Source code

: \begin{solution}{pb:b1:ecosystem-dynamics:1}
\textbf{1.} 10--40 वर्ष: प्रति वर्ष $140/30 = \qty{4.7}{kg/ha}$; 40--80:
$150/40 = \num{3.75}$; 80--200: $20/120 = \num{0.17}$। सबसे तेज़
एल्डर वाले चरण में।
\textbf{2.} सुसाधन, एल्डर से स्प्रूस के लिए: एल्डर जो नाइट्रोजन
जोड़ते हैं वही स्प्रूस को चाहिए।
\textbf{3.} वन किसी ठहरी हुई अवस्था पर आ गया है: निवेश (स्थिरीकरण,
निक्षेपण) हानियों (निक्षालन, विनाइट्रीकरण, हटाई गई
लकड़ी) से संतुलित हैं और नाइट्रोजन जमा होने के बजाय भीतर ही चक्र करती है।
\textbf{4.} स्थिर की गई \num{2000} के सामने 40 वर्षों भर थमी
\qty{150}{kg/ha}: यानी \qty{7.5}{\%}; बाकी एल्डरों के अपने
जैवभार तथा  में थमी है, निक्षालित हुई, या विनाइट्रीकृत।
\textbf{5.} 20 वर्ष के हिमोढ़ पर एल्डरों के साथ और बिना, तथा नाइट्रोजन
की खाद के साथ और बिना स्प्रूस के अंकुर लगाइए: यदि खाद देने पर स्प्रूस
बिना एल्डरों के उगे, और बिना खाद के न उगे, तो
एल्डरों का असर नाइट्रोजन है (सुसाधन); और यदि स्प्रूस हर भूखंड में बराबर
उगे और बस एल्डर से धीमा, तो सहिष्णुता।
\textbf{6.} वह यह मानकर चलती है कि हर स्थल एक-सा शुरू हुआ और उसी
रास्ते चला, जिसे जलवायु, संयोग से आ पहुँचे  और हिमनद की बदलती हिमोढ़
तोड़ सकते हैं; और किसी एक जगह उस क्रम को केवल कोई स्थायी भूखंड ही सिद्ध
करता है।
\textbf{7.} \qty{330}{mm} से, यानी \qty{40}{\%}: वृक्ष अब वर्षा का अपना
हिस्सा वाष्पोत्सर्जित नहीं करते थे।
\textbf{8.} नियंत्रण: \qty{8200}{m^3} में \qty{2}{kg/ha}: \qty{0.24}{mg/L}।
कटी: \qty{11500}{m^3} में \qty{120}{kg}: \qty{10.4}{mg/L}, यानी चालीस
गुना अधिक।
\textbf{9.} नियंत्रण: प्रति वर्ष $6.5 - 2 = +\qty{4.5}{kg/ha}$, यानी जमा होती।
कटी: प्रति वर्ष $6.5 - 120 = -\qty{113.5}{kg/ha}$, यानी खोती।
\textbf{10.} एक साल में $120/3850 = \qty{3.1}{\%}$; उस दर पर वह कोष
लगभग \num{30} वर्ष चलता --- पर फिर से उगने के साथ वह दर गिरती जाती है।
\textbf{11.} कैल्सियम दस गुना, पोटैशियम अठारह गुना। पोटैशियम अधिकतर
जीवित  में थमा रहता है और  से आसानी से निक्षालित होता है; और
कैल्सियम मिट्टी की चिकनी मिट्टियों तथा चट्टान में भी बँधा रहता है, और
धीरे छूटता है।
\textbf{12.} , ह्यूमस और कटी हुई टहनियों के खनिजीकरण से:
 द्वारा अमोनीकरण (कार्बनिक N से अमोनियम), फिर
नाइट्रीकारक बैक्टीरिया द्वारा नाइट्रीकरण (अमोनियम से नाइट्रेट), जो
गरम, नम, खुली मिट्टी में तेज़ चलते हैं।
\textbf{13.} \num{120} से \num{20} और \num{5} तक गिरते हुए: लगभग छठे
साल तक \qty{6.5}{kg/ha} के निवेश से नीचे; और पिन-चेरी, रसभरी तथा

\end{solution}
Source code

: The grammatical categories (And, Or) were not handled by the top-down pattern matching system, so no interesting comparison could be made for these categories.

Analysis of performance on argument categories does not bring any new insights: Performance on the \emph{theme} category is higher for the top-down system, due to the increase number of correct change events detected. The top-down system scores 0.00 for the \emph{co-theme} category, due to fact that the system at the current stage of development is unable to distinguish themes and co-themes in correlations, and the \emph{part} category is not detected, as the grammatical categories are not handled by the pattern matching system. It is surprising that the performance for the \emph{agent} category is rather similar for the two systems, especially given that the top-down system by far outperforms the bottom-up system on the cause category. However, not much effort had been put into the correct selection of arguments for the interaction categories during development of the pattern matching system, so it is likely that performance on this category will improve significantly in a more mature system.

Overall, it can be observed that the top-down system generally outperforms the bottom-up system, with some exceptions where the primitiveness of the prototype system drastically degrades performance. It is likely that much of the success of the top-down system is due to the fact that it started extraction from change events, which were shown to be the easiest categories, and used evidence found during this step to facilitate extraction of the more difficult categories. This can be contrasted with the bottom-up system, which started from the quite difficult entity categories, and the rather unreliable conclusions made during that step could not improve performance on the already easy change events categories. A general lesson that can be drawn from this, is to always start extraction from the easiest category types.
____
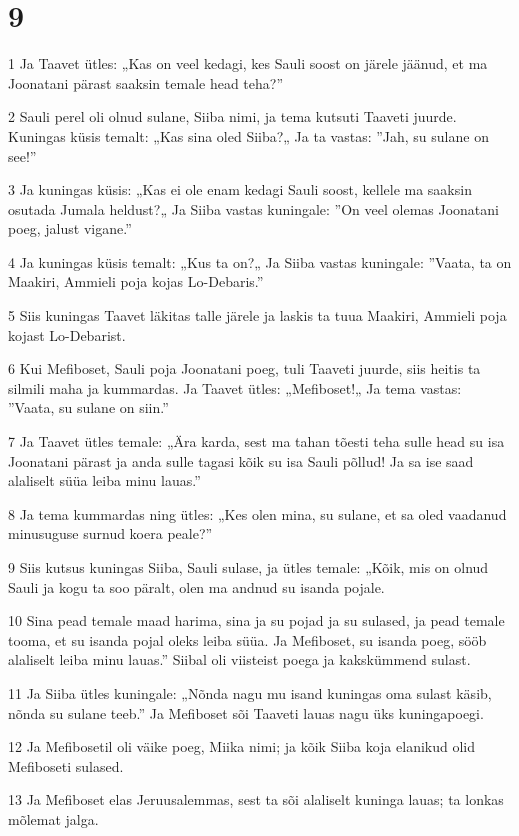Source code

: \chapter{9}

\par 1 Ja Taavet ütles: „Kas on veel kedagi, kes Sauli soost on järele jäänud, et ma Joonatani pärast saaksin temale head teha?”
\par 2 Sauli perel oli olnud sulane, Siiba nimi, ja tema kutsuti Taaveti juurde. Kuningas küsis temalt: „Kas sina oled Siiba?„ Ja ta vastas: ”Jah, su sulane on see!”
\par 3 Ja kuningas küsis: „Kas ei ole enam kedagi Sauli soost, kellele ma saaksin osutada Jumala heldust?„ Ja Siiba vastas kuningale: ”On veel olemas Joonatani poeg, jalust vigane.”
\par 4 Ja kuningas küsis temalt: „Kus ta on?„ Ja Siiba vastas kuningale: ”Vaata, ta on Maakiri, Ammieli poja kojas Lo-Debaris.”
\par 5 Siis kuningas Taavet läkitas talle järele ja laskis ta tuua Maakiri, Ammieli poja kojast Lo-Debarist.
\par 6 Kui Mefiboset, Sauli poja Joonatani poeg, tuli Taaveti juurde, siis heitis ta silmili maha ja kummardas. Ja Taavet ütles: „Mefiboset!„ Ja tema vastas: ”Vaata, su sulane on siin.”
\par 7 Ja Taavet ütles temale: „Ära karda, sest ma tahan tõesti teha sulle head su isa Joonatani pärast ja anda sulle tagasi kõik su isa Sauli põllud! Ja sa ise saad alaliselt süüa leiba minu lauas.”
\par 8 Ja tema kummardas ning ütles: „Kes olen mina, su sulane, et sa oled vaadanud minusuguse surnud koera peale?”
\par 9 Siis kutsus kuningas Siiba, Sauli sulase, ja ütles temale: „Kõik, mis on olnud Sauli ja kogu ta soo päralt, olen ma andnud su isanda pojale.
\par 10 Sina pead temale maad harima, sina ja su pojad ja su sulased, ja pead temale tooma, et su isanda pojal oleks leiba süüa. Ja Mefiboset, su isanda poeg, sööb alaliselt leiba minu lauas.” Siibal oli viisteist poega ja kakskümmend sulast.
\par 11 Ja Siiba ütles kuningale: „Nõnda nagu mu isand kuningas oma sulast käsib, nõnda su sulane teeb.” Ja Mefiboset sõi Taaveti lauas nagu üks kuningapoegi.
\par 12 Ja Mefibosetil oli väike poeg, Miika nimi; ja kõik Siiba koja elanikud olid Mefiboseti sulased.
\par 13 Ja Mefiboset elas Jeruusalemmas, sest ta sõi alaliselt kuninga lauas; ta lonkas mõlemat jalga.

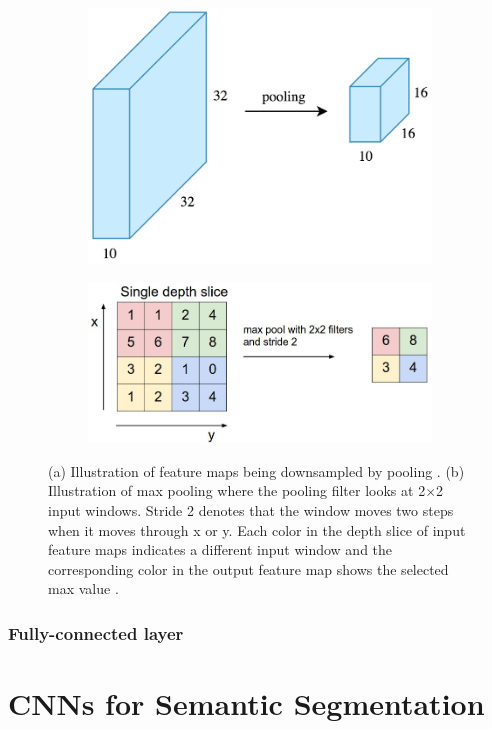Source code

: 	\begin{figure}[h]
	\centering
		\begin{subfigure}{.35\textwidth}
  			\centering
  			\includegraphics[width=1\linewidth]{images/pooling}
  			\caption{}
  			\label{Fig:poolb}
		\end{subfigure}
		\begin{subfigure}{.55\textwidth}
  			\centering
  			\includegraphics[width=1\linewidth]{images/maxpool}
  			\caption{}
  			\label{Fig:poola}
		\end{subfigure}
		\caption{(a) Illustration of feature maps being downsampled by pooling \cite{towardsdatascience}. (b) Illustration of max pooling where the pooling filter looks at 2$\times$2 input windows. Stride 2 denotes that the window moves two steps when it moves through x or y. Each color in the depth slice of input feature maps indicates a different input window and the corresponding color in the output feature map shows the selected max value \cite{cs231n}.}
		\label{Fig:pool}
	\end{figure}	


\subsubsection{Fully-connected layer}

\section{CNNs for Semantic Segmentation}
____
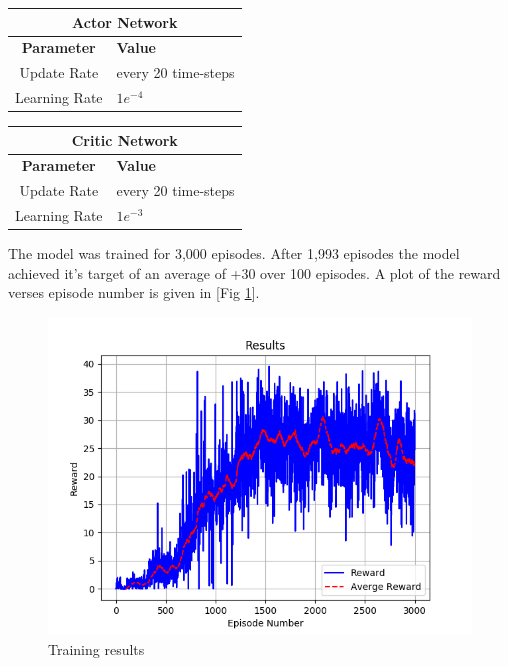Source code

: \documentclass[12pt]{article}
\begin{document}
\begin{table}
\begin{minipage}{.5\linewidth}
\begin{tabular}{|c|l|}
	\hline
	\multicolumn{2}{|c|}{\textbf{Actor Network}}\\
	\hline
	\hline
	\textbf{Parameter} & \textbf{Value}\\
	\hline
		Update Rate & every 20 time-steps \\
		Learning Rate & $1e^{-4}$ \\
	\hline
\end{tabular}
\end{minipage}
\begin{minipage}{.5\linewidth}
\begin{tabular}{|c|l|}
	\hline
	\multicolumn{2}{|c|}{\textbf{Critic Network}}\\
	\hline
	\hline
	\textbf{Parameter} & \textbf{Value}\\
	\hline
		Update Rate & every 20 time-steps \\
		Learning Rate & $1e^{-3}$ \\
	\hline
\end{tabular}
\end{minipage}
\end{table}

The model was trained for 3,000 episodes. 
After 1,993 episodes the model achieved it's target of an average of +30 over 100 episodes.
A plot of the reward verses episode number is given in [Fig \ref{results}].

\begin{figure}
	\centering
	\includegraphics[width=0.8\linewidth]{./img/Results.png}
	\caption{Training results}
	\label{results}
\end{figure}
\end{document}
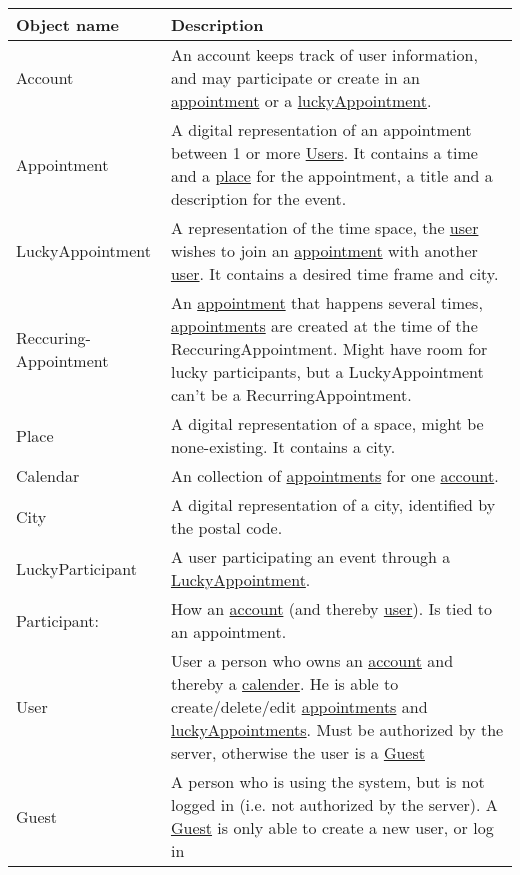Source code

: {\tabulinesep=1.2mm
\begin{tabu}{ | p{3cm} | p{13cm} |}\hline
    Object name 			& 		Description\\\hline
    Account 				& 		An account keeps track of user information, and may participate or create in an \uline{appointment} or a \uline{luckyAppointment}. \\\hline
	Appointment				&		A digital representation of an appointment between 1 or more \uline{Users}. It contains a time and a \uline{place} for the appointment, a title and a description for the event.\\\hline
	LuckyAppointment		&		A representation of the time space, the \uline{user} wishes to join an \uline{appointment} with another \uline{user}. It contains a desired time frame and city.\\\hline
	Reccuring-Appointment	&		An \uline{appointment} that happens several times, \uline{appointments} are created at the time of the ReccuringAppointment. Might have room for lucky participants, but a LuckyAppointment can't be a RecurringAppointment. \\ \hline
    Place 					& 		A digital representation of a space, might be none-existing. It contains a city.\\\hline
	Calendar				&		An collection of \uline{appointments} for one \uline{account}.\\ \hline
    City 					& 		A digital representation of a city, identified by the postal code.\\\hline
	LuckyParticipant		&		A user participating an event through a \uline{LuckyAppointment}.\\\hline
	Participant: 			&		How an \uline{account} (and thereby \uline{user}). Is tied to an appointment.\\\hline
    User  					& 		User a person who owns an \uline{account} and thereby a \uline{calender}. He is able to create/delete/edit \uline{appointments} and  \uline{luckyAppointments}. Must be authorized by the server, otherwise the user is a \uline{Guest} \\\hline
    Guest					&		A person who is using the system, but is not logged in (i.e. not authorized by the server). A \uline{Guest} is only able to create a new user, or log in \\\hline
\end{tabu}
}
____
Could you write out, exactly as they stand, only the lines above that begin at the line with "3 Ja kuningas" and stop after the line with "4 Ja kuningas"?

:: Reply to the exercise ::
\par 3 Ja kuningas küsis: „Kas ei ole enam kedagi Sauli soost, kellele ma saaksin osutada Jumala heldust?„ Ja Siiba vastas kuningale: ”On veel olemas Joonatani poeg, jalust vigane.”
\par 4 Ja kuningas küsis temalt: „Kus ta on?„ Ja Siiba vastas kuningale: ”Vaata, ta on Maakiri, Ammieli poja kojas Lo-Debaris.”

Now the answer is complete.